- _What you will do_:
Every line with "statistics" in it should be copied from the data.

(Stored data)
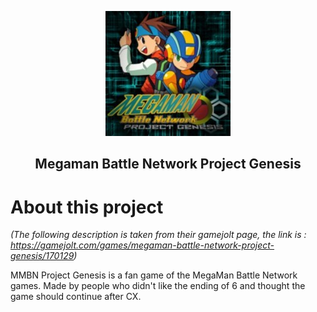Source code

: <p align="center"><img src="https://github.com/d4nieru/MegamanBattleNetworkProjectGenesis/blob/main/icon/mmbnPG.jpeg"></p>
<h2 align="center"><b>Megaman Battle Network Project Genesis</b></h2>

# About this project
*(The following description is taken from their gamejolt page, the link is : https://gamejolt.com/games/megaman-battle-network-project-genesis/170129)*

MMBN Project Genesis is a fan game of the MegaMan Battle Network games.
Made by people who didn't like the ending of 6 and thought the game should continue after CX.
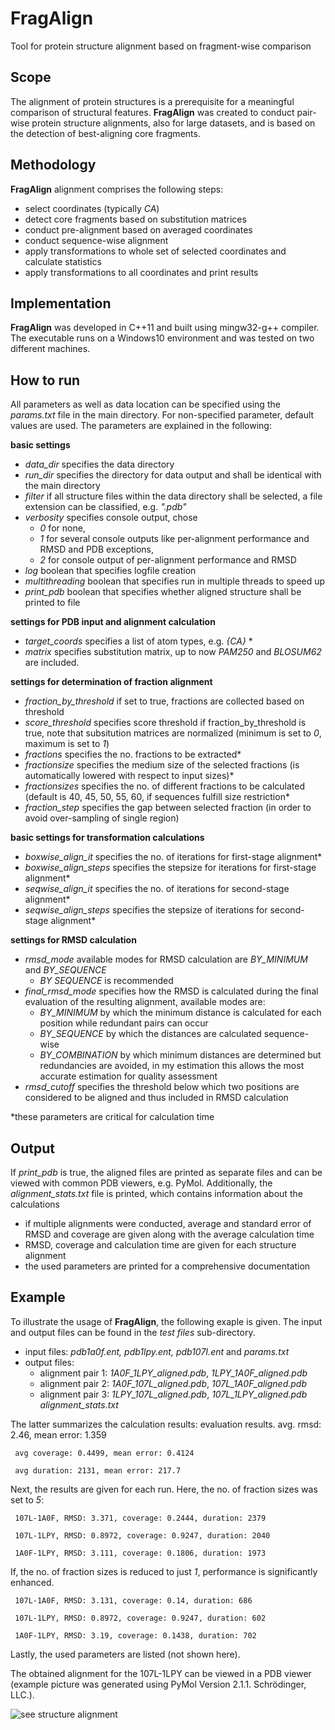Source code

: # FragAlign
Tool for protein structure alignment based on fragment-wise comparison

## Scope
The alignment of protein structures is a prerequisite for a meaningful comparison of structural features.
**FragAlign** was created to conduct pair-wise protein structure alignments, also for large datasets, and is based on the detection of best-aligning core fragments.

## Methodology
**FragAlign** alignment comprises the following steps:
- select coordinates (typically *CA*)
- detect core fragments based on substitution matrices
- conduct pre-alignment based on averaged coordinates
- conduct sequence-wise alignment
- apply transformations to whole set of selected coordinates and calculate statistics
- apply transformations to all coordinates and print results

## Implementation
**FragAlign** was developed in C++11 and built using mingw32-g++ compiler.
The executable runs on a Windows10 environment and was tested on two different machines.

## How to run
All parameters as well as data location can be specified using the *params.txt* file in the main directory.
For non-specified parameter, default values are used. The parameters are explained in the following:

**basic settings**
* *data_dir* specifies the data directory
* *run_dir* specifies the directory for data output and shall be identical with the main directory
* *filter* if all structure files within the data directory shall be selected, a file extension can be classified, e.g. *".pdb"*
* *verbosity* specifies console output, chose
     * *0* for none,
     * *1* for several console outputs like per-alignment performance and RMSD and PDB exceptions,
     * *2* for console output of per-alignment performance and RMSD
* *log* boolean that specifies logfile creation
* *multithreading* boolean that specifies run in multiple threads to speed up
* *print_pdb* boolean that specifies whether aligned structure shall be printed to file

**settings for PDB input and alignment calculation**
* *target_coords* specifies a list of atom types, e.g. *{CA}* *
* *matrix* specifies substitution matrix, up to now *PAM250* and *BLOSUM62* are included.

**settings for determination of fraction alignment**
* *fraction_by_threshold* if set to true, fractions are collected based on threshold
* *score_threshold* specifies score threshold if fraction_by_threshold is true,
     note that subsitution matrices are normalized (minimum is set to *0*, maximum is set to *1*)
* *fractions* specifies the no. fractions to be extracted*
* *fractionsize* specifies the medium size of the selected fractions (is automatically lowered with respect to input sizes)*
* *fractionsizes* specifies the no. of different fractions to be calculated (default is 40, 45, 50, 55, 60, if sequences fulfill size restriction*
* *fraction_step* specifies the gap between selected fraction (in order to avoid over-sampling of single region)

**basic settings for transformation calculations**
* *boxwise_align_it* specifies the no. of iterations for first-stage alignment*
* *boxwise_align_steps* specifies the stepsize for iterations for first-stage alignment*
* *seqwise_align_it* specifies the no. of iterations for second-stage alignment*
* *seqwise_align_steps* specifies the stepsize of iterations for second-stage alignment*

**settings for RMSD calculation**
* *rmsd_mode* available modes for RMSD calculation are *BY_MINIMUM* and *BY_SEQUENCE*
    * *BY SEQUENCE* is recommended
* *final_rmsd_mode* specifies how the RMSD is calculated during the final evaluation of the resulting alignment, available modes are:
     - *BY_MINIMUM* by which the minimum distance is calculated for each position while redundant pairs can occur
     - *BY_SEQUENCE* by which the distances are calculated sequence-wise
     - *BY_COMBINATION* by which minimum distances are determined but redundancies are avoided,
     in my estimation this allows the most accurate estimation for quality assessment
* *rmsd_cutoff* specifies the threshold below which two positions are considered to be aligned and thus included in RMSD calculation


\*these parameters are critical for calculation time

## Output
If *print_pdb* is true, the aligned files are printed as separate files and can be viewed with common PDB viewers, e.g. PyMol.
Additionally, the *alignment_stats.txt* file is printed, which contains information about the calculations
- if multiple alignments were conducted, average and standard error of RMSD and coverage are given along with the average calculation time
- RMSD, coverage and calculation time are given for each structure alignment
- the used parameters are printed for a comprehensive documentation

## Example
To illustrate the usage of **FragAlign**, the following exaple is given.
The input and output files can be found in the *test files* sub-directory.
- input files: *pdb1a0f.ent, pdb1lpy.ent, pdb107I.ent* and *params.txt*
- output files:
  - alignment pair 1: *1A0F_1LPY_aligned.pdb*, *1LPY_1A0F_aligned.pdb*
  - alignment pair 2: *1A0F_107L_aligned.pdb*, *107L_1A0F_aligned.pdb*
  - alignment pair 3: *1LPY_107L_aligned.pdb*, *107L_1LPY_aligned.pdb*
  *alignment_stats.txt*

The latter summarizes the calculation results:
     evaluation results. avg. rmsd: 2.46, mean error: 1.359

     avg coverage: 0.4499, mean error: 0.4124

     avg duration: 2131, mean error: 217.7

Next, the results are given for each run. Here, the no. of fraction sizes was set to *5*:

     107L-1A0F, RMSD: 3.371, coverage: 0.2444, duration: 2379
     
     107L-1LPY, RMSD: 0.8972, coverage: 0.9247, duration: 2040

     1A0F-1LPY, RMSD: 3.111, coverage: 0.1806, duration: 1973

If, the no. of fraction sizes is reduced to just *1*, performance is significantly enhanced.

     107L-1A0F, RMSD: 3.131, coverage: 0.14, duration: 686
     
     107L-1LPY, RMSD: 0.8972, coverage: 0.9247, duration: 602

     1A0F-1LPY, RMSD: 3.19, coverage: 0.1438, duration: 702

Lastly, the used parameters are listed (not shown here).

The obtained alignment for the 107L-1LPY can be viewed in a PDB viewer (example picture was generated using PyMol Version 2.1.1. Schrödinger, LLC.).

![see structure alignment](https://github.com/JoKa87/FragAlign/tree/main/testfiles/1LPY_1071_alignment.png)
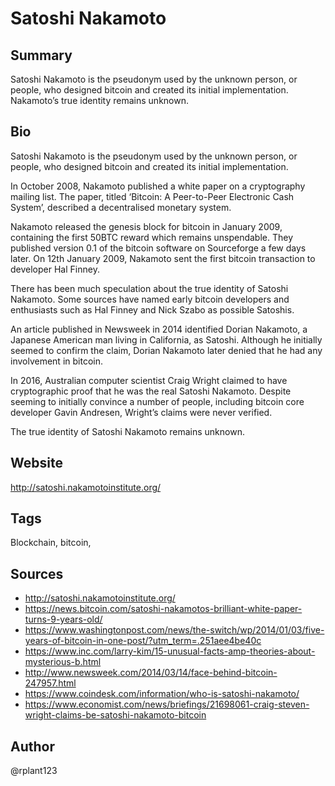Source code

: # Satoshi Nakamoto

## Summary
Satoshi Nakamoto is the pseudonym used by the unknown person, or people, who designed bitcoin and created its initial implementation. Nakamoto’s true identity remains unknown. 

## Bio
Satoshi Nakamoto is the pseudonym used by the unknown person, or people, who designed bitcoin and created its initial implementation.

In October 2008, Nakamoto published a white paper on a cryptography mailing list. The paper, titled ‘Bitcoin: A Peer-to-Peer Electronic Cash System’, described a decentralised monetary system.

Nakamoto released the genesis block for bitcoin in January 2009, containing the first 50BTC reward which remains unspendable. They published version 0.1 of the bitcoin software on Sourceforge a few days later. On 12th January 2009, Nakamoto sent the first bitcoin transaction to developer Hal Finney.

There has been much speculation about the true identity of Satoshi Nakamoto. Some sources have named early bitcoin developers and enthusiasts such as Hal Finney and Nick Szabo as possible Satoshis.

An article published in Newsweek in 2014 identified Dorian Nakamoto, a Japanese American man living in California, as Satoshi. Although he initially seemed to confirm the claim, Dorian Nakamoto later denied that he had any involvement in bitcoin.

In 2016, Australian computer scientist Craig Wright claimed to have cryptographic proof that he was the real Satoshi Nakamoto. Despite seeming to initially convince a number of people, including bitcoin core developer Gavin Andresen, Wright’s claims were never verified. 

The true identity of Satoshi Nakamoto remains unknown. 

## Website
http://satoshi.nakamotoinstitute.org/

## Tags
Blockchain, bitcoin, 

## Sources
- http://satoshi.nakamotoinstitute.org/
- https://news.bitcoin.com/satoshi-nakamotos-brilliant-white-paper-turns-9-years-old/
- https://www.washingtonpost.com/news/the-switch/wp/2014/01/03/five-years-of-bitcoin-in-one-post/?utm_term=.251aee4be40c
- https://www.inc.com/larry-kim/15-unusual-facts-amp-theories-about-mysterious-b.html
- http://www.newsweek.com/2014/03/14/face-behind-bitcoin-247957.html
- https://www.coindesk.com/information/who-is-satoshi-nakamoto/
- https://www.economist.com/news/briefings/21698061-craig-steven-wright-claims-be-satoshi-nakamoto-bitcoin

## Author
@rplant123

* * *

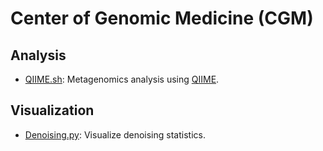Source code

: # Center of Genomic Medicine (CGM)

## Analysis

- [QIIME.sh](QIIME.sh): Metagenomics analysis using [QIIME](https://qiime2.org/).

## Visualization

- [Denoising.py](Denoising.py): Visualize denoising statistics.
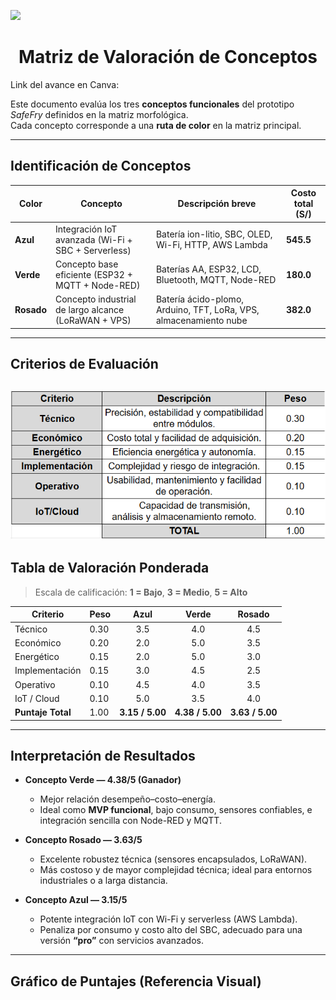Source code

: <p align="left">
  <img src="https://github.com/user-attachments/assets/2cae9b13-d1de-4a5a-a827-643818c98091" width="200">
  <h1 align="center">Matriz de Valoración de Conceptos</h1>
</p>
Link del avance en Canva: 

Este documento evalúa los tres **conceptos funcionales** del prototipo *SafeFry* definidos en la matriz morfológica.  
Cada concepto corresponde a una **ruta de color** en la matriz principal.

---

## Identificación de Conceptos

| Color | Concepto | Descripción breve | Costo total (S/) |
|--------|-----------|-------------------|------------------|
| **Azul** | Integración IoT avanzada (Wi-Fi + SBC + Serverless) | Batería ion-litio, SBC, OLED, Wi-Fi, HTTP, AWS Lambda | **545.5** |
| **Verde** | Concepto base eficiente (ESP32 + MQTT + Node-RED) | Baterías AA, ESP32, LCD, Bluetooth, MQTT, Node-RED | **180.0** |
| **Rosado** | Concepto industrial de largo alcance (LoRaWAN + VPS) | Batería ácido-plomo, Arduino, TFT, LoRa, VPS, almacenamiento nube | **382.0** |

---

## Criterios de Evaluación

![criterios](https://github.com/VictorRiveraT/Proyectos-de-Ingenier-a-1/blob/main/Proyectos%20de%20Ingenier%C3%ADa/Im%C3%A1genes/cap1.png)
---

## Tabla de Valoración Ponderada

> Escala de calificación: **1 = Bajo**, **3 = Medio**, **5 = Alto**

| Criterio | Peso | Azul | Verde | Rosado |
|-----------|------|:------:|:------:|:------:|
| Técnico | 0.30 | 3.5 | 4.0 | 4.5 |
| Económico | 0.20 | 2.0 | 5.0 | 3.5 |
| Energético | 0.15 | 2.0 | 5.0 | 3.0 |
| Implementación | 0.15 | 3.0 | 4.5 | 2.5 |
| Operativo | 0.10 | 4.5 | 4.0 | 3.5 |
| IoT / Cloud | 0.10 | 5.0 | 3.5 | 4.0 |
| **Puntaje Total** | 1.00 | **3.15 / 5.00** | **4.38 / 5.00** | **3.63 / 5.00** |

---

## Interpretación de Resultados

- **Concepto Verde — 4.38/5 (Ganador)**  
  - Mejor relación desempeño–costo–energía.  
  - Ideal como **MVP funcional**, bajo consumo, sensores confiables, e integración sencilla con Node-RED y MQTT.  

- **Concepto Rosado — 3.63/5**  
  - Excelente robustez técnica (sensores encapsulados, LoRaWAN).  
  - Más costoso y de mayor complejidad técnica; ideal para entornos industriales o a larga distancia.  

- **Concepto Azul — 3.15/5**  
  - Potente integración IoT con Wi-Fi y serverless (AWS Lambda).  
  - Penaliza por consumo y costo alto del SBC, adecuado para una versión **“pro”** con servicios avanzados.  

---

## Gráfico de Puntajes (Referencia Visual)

- _Answer to the exercise_:
- apply transformations to whole set of selected coordinates and calculate statistics
- [Denoising.py](Denoising.py): Visualize denoising statistics.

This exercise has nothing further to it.